The poor quality of metadata in scientific repositories is partly explained by the lack of appropriate tooling for producing high-quality metadata. Metadata repositories typically require spreadsheet-based submissions and specify a variety of ad hoc formats. To describe even a simple metadata submission using such formats demands significant effort on the author’s part. Various tools exist to ease the burden of constructing metadata formats. The ISA Tools [10] provide a desktop application that allows users to construct spreadsheet-based submissions for metadata repositories, although there is no support for ontologies. The linkedISA software [11] adds mechanisms to annotate the spreadsheet-templates with controlled terms. Rightfield [12] is an Excel plugin that allows users to embed ontology-derived values in spreadsheets, and to restrict cell values to terms from ontologies. Annotare [13] is a desktop application similar to ISA Tools, although with support for using ontology terms. These tools all rely on spreadsheet-based representations, which are limited in their expressivity and difficult to extend. There is a need for software infrastructure based on an open format that is compliant with Web standards. The FAIR data principles [14] specify desirable criteria that metadata should meet. These data principles provide desiderata for a format and associated tooling for metadata authoring, which CEDAR [15] is developing.

2 CEDAR Workbench

With the goal of drastically improving the metadata that annotate datasets in public repositories, we built the CEDAR Workbench—a set of open-source, Web-based tools for the acquisition, storage, search, and reuse of metadata templates. The CEDAR Workbench offers its users the ability to construct metadata-acquisition forms or templates. The metadata produced using CEDAR templates are designed to be adherent to the FAIR data principles, and to be interoperable with Linked Open Data. CEDAR metadata is retrievable in JSON, JSON-LD, and RDF formats.
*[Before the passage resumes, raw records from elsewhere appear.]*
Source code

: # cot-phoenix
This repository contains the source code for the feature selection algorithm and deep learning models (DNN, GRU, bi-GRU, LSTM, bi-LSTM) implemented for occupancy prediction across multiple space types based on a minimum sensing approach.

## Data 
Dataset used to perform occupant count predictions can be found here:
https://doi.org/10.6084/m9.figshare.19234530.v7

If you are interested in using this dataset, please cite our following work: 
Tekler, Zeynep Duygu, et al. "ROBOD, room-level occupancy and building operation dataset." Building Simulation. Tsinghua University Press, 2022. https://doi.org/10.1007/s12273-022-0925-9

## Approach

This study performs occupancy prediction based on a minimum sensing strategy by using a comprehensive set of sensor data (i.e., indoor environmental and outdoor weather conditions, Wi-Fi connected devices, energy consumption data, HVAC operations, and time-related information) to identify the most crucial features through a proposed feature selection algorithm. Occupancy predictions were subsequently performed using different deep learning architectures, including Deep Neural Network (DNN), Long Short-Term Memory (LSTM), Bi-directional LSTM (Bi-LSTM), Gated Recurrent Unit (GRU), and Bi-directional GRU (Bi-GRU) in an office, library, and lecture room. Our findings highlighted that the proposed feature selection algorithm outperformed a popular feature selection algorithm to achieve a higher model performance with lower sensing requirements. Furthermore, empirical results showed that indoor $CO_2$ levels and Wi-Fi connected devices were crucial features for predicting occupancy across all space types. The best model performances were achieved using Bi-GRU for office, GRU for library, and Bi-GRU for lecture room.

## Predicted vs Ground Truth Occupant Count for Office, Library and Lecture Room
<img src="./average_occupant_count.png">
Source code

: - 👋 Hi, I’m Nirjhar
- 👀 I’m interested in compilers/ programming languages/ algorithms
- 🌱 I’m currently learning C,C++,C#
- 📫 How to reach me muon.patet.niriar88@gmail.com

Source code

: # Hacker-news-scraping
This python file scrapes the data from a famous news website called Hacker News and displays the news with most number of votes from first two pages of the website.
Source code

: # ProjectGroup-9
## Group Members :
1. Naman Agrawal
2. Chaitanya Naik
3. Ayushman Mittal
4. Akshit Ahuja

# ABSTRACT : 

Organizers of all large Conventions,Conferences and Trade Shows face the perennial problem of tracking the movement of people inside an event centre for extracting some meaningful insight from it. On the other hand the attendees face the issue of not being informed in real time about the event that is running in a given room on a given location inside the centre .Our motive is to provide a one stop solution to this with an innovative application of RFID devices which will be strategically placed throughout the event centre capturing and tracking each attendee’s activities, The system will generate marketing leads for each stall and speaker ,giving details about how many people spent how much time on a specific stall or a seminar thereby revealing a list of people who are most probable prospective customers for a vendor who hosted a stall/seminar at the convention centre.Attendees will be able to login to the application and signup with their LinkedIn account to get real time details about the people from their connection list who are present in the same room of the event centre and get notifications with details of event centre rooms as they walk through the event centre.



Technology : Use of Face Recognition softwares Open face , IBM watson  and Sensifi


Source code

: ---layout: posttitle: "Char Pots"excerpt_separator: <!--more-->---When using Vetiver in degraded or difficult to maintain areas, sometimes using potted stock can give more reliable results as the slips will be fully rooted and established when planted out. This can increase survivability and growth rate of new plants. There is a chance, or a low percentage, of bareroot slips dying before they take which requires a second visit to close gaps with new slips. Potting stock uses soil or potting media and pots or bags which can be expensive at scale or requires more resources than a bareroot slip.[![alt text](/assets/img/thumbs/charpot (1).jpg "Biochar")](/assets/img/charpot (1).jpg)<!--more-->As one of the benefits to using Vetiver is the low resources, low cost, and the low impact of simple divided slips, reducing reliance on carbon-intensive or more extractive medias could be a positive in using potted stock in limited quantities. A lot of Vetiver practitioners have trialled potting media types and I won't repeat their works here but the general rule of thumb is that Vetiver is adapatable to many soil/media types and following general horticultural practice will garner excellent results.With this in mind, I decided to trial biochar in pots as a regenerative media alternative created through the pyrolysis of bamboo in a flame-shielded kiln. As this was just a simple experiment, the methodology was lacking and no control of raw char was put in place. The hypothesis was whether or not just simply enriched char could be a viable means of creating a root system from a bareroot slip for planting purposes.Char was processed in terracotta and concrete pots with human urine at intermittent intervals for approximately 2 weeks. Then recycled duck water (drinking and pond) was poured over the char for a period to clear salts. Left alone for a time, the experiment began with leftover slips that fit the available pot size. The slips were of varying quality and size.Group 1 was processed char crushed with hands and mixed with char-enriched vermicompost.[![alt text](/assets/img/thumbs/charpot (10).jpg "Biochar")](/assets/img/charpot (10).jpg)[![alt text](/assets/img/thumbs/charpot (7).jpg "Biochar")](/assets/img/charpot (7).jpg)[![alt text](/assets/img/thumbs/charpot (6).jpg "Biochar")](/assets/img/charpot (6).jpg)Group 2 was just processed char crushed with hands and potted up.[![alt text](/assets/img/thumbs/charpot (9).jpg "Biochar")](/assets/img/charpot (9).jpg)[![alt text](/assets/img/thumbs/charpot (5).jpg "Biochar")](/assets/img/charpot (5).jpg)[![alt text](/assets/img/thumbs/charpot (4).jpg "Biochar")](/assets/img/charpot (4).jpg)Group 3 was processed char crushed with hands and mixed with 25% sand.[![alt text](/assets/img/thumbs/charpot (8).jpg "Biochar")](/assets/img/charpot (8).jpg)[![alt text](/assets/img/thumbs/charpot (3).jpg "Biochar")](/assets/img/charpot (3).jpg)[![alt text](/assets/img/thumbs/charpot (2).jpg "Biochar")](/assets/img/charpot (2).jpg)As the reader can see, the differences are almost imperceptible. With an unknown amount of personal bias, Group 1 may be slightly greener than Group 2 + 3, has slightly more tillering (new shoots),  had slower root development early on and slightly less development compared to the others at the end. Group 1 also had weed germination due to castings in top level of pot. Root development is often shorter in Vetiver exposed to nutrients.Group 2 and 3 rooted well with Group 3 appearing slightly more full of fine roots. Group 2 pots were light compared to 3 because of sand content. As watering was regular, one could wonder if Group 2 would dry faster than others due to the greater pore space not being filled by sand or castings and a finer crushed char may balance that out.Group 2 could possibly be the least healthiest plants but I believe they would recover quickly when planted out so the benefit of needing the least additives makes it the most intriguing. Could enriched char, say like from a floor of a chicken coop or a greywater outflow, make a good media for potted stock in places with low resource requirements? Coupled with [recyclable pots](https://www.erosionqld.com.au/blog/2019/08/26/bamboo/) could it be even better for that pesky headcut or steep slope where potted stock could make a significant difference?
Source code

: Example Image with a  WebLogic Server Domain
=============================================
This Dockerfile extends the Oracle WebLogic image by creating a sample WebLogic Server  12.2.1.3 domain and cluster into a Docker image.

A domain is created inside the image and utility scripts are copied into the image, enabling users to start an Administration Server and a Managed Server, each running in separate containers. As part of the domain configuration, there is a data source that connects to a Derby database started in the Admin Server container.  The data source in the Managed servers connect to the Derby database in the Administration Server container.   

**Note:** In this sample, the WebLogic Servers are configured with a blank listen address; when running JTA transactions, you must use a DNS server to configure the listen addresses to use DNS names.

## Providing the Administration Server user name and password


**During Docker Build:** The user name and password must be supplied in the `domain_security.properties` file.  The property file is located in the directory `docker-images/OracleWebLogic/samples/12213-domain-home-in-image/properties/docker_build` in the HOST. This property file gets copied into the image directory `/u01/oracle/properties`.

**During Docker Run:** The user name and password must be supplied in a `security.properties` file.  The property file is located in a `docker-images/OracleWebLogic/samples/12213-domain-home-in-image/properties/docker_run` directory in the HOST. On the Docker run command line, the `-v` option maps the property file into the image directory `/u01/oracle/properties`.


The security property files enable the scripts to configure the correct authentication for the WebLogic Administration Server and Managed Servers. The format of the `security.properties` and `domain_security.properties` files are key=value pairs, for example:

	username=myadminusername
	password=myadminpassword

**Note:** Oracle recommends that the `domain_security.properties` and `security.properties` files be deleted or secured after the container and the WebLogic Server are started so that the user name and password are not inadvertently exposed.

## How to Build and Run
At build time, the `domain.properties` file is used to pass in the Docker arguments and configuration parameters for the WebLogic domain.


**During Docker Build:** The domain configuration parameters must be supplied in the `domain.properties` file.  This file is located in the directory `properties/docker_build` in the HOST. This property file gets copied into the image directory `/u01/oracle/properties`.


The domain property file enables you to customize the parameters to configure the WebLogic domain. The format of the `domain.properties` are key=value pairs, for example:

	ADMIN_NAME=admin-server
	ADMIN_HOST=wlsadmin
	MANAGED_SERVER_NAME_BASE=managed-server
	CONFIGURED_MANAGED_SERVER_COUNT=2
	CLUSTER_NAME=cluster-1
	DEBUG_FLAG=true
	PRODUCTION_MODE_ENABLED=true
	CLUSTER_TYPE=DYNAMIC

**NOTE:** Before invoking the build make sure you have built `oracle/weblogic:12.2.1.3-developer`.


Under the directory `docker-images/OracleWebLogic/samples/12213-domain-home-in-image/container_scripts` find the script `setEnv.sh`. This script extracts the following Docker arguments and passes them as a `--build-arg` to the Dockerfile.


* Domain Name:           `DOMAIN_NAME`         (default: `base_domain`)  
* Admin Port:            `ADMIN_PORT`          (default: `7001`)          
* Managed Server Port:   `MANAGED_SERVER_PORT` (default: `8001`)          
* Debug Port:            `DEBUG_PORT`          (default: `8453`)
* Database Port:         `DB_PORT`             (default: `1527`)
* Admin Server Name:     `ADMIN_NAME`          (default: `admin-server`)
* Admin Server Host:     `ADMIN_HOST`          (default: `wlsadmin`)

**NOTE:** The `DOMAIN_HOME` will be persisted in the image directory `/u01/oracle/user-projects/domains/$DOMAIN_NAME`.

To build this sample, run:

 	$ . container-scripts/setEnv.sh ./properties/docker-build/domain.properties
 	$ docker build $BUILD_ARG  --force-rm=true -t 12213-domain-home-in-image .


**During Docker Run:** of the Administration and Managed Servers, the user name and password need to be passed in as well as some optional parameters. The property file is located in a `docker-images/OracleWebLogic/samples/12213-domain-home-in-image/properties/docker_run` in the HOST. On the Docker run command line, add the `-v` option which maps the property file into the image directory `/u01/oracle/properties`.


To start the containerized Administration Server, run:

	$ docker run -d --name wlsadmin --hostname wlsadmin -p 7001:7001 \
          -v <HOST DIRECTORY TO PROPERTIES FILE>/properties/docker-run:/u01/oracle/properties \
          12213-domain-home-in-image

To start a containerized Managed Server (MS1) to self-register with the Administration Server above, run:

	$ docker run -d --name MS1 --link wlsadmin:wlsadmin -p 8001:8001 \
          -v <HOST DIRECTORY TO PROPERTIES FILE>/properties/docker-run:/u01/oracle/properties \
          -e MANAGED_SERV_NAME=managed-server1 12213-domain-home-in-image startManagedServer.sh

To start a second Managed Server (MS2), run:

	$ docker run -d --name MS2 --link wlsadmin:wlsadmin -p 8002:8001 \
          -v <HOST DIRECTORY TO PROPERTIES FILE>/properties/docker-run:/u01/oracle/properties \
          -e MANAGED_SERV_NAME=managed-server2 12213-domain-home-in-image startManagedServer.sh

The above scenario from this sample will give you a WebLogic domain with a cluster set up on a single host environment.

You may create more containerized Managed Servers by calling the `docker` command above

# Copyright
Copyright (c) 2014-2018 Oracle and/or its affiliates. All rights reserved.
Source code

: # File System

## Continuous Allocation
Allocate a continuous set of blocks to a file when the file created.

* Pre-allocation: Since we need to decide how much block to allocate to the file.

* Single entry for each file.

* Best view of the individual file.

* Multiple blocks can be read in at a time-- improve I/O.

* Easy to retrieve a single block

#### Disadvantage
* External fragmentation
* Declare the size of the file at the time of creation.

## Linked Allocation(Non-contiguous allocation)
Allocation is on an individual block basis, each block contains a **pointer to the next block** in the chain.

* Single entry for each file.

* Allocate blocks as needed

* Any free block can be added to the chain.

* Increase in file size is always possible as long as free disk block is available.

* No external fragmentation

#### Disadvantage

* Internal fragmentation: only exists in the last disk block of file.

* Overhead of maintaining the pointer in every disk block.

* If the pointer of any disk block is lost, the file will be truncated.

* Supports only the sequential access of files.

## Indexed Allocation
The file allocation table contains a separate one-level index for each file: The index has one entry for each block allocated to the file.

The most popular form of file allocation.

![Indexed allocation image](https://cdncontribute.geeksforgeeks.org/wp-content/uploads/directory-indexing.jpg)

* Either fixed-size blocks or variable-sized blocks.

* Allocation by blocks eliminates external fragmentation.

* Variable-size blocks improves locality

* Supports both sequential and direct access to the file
The CEDAR Workbench is used for generating metadata that describe scientific experiments. Users have access to metadata and associated metadata-authoring functionality using CEDAR’s Web front-end or REST services. We host a public instance of the CEDAR Workbench at http://cedar.metadatacenter.net. The software is available on GitHub (http://github.com/metadatacenter) and released under the open-source 2-Clause BSD license. The project is described in full detail at http://metadatacenter.org.

2.1 System Architecture

The CEDAR Workbench is a highly modular system, designed to allow its users to employ individual services in their applications or workflows. Figure 1 shows the CEDAR Workbench architecture. The primary goal of CEDAR is to generate high-quality metadata describing scientific data that are semantically enriched with terms from ontologies. To that end, we developed a model that serves as a common, standards-based format for describing templates, fields, and metadata [16]. For interoperability on the Web, it is crucial that all resources be represented using an open model that can be serialized to widely accepted formats such as JSON-LD or any RDF syntax. We used JSON Schema and JSON-LD to encode the model. The model provides mechanisms for template composition to promote the reuse of templates.Footnote 1

Fig. 1.
figure 1

Primary components of the CEDAR Workbench. Our software follows a microservice-based architecture. The system is built from a collection of loosely-couple services that provide self-contained functionality (e.g., User Service for user management). The CEDAR Workbench is composed of front-end components featuring a Resource Manager tool for managing and organizing resources into folders, a Template Designer for assembling templates, and a Metadata Editor for entering metadata. The Submission Service allows users to upload metadata to external, public repositories. The Terminology Service bridges CEDAR technology with BioPortal ontologies. All resources adhere to the CEDAR Metadata Model, and are stored in the Metadata Repository.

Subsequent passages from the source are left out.